How fast is searching for a specific value in a field (column)? Results of a test

Continuing the discussion from How fast is searching for a specific value in a field (column)?:

I did a test to check in practice how searching for a single value using Airtable API scales with the number of rows and it turns out that there’s no problem with that.

Here’s a table that I got that shows the number of rows in an Airabse table and how long it takes to find a given user ID string in seconds:

rows, time
1, 0.52
10, 0.39
100, 0.39
1000, 0.41
10000, 0.47
50000, 0.75
1 Like

This is great info - you should consider publishing your methodology for these tests because the context and approach matters greatly.

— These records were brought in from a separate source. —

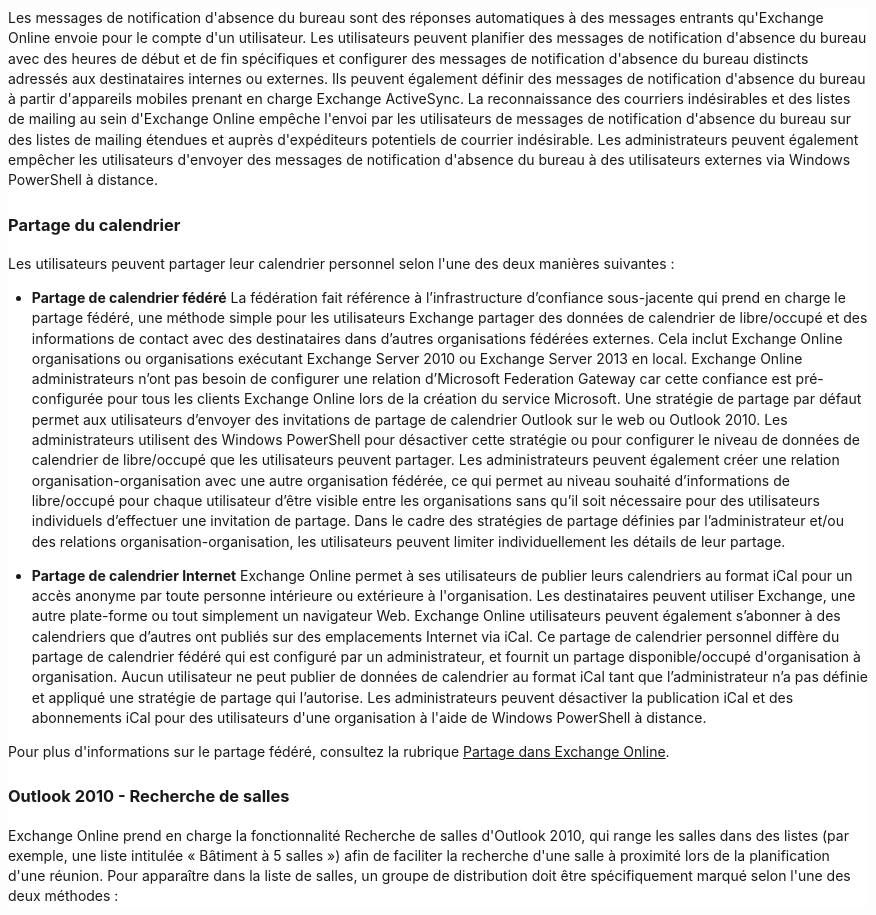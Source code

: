 Les messages de notification d'absence du bureau sont des réponses automatiques à des messages entrants qu'Exchange Online envoie pour le compte d'un utilisateur. Les utilisateurs peuvent planifier des messages de notification d'absence du bureau avec des heures de début et de fin spécifiques et configurer des messages de notification d'absence du bureau distincts adressés aux destinataires internes ou externes. Ils peuvent également définir des messages de notification d'absence du bureau à partir d'appareils mobiles prenant en charge Exchange ActiveSync. La reconnaissance des courriers indésirables et des listes de mailing au sein d'Exchange Online empêche l'envoi par les utilisateurs de messages de notification d'absence du bureau sur des listes de mailing étendues et auprès d'expéditeurs potentiels de courrier indésirable. Les administrateurs peuvent également empêcher les utilisateurs d'envoyer des messages de notification d'absence du bureau à des utilisateurs externes via Windows PowerShell à distance.
  
### <a name="calendar-sharing"></a>Partage du calendrier

Les utilisateurs peuvent partager leur calendrier personnel selon l'une des deux manières suivantes :
  
- **Partage de calendrier fédéré** La fédération fait référence à l’infrastructure d’confiance sous-jacente qui prend en charge le partage fédéré, une méthode simple pour les utilisateurs Exchange partager des données de calendrier de libre/occupé et des informations de contact avec des destinataires dans d’autres organisations fédérées externes. Cela inclut Exchange Online organisations ou organisations exécutant Exchange Server 2010 ou Exchange Server 2013 en local. Exchange Online administrateurs n’ont pas besoin de configurer une relation d’Microsoft Federation Gateway car cette confiance est pré-configurée pour tous les clients Exchange Online lors de la création du service Microsoft. Une stratégie de partage par défaut permet aux utilisateurs d’envoyer des invitations de partage de calendrier Outlook sur le web ou Outlook 2010. Les administrateurs utilisent des Windows PowerShell pour désactiver cette stratégie ou pour configurer le niveau de données de calendrier de libre/occupé que les utilisateurs peuvent partager. Les administrateurs peuvent également créer une relation organisation-organisation avec une autre organisation fédérée, ce qui permet au niveau souhaité d’informations de libre/occupé pour chaque utilisateur d’être visible entre les organisations sans qu’il soit nécessaire pour des utilisateurs individuels d’effectuer une invitation de partage. Dans le cadre des stratégies de partage définies par l’administrateur et/ou des relations organisation-organisation, les utilisateurs peuvent limiter individuellement les détails de leur partage. 
    
- **Partage de calendrier Internet** Exchange Online permet à ses utilisateurs de publier leurs calendriers au format iCal pour un accès anonyme par toute personne intérieure ou extérieure à l'organisation. Les destinataires peuvent utiliser Exchange, une autre plate-forme ou tout simplement un navigateur Web. Exchange Online utilisateurs peuvent également s’abonner à des calendriers que d’autres ont publiés sur des emplacements Internet via iCal. Ce partage de calendrier personnel diffère du partage de calendrier fédéré qui est configuré par un administrateur, et fournit un partage disponible/occupé d'organisation à organisation. Aucun utilisateur ne peut publier de données de calendrier au format iCal tant que l’administrateur n’a pas définie et appliqué une stratégie de partage qui l’autorise. Les administrateurs peuvent désactiver la publication iCal et des abonnements iCal pour des utilisateurs d'une organisation à l'aide de Windows PowerShell à distance.
    
Pour plus d'informations sur le partage fédéré, consultez la rubrique [Partage dans Exchange Online](/exchange/sharing/sharing).
  
### <a name="outlook-2010-room-finder"></a>Outlook 2010 - Recherche de salles

Exchange Online prend en charge la fonctionnalité Recherche de salles d'Outlook 2010, qui range les salles dans des listes (par exemple, une liste intitulée « Bâtiment à 5 salles ») afin de faciliter la recherche d'une salle à proximité lors de la planification d'une réunion. Pour apparaître dans la liste de salles, un groupe de distribution doit être spécifiquement marqué selon l'une des deux méthodes :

I have some queries that average < 20ms and some as low as 5ms, but in a specific context. For example imagine you had 50,000 records and you needed to perform 200,000 queries against the same record set in one process. It is impractical to perform 200,000 queries at 750ms each - in fact, it’s not possible with Airtable.

But, a clever approach using a JSON hash index or an inverted index makes this both possible and very performant.

Good point.

I tested a situation when you search for a single text value in a table. I measured how much time it takes to find it. I used Python’s airtable-python-wrapper package to communicate with Airtable API. The table had two text attributes/columns. I executed the following steps for each inspected number of rows.

  1. Delete all the rows in the table.
  2. Add a given number of rows and fill each field with a randomly generated UUID to simulate some real-life unique IDs.
  3. Look for three values from the table in one of the attributes/columns: the one from the first row, the one from the last row, and one from a row in the middle (it turned out that it takes a similar amount of time to find each of those values, so I left only one of them in the table above). Search for each value using match() function from the mentioned Python package (this seems to be retrieving all records through Airtable REST API with a parameter filterByFormula= {Username}={My ID}) and measure the time of execution of this function.

BTW, using the hash table as you suggest makes total sense, but I was interested in a different use-case.

This is brilliant. Should be included in the API docs, because this matters a lot for algorithm design.

This topic was solved and automatically closed 15 days after the last reply. New replies are no longer allowed.